Best of 2018: Fassungslosigkeit, Schock, Entsetzen: Nach dem schlimmen Anschlag auf Neymars Knöchel muss sich die Fußballwelt neu sortieren. Kann man solche Tragödien künftig verhindern?
Bestürzt zeigte sich auch Neymars engeres Umfeld. Seine Laientheatergruppe „Los Simulantes del Toque“ führte spontan ein Trauerspiel auf, in Neymars Geburststadt Mogi da Cruzes zogen erschütterte Fans in einem Trauermarsch zur Statue des berühmtesten Sohns der Stadt zogen, die derzeit allerdings wegen Statikproblemen des Fundaments abgesperrt ist.
Und die Weltmeisterschaft? Dem bislang so erfolgreich verlaufenden Turnier wird die Extraklasse des Brasilianers sicherlich fehlen, Neymar spielte bis dato ein Turnier auf absolutem Top-Niveau. Bereits in der Gruppenphase hatte er seine herausragende Klasse wieder und wieder unter Beweis gestellt. Nach einer Grätsche im Vorrundenspiel gegen die Schweiz kam Neymar auf atemberaubende 28 463 Drehungen und stellte damit einen neuen WM-Rekord auf. Auch seine formvollendete Schwalbe sowie die absolut überhaupt nicht übertriebenen oder gekünstelt wirkenden Freudentränen beim 2:0 gegen Costa Rica werden den Fans in wohliger Erinnerung bleiben.

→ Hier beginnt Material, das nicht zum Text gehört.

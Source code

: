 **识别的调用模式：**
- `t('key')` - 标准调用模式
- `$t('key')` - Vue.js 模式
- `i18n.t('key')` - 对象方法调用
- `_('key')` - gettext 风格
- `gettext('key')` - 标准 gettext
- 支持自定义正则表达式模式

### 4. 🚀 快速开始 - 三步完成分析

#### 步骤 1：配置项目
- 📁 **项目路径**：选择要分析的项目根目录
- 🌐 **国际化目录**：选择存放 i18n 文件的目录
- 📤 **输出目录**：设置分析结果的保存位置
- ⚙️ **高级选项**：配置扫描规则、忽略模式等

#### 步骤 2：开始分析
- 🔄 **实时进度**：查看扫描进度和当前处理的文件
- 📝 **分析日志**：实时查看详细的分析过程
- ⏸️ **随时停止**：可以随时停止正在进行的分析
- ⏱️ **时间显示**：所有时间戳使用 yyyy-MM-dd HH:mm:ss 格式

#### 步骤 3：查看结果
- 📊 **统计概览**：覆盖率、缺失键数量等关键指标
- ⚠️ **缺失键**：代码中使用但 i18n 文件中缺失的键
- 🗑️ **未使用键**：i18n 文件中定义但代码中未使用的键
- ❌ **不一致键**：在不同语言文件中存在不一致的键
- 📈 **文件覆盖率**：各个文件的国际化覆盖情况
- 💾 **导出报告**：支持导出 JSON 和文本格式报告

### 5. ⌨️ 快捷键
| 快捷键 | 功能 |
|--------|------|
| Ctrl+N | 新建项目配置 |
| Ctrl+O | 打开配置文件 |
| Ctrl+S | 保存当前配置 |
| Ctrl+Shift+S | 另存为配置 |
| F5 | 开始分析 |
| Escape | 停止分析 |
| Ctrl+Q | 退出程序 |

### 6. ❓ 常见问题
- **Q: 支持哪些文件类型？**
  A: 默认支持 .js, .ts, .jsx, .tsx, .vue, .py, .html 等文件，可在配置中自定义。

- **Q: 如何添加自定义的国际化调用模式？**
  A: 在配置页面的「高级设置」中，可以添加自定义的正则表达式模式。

Augen aus der Höhle gekratzt?
Der brasilianische Verbandspräsident kündigte eine umfassende Untersuchung an. Denn auch wenn es bislang Gerüchte sind, wird diskutiert, ob Neymar im Achtelfinale überhaupt hätte spielen dürfen. So gab es anscheinend bereits vor der Partie in der Kabine große Aufregung, als Neymar sich aus Versehen ein wenig Hautcreme ins Auge gerieben hatte. Erste Meldungen, wonach sich der Superstar das Auge vor lauter Schmerzen kurzerhand selbst aus der Höhle gekratzt hatte, erwiesen sich glücklicherweise als falsch.
Die notärztliche Versorgung griff, und nur Neymars einmaligem Kämpferherz ist es zu verdanken, dass er tatsächlich spielen konnte. Doch dann der nächste Schock: Beim Warmmachen flog Neymar eine Fliege vor die Brust, eine schwere Rippenprellung war die Folge. Und auch beim Mannschaftsfoto gab es Probleme: Der Fotograf hatte vergessen, den Blitz auszustellen, die Druckwelle schleuderte Neymar mehrere Meter nach hinten, wo er bewusstlos liegen blieb. War es nicht unverantwortlich, Neymarderart lädiert spielen zu lassen?
Fahnen auf Halbmast
Obschon es auch stimmt, dass Neymar im Spiel selbst wie so oft eine tadellose Leistung zeigte. Für viele Beobachter, vor allem aus der Theaterszene, war der Brasilianer mal wieder der beste Spieler auf dem Platz. Auch die Statistiker sahen ihn in den wichtigen Kategorien wie etwa „Diskussionen mit dem Schiedsrichter pro Minute“, „Selbstverliebtheit“, „unnötige Übersteiger“ und „Umfall-Schnelligkeit“ vorne.
Sportliche Sternstunden, die nun vorerst der Vergangenheit angehören. Aus dem engsten Umfeld Neymars hieß es, dass er so schnell es geht in ein Krankenhaus in der Heimat überstellt werden soll. Es sei allerdings nicht so leicht, ein Krankenbett zu finden, das die ständigen Dreh- und Wälz-Bewegungen des 26-Jährigen aushalte. Auch habe man die brasilianische Regierung gebeten, die auf Halbmast wehenden Fahnen abzuhängen. Ihre im Wind zitternde Bewegung, so hieß es, erinnere die Familie zu sehr an ihren geliebten Neymar.